***** DATA FOR REVIEW

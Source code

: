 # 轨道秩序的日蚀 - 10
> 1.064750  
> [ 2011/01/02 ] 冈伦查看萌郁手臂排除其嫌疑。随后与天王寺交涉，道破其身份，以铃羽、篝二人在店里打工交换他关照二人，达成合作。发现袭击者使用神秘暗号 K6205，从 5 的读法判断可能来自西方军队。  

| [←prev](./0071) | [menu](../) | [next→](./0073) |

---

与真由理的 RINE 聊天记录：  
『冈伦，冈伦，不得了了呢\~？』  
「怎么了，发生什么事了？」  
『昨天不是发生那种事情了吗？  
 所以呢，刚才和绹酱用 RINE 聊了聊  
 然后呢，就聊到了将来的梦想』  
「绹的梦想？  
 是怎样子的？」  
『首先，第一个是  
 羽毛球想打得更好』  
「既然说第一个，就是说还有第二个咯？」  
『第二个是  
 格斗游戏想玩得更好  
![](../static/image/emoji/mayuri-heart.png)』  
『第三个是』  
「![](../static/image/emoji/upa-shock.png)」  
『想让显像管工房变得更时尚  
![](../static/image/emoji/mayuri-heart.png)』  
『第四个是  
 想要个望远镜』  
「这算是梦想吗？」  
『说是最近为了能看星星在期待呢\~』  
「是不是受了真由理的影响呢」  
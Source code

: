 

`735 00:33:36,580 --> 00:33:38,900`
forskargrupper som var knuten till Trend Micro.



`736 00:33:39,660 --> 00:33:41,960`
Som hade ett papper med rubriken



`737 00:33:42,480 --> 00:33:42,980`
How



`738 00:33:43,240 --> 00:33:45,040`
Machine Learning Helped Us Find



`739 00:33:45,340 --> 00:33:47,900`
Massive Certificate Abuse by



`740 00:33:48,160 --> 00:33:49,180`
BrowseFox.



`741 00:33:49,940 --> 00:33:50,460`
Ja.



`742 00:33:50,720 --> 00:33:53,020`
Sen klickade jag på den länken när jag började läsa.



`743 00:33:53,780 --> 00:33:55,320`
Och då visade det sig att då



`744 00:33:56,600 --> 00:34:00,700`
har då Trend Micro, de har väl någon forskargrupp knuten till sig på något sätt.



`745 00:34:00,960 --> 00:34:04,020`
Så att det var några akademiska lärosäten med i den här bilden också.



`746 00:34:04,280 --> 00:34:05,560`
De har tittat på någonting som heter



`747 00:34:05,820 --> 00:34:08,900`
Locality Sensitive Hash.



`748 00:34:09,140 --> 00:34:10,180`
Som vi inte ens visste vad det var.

**********

AIM OF THE TASK >> Working from the entries above, find every line in which the word "knuten" occurs and copy it.

EXERCISE OUTPUT >>
forskargrupper som var knuten till Trend Micro.
har då Trend Micro, de har väl någon forskargrupp knuten till sig på något sätt.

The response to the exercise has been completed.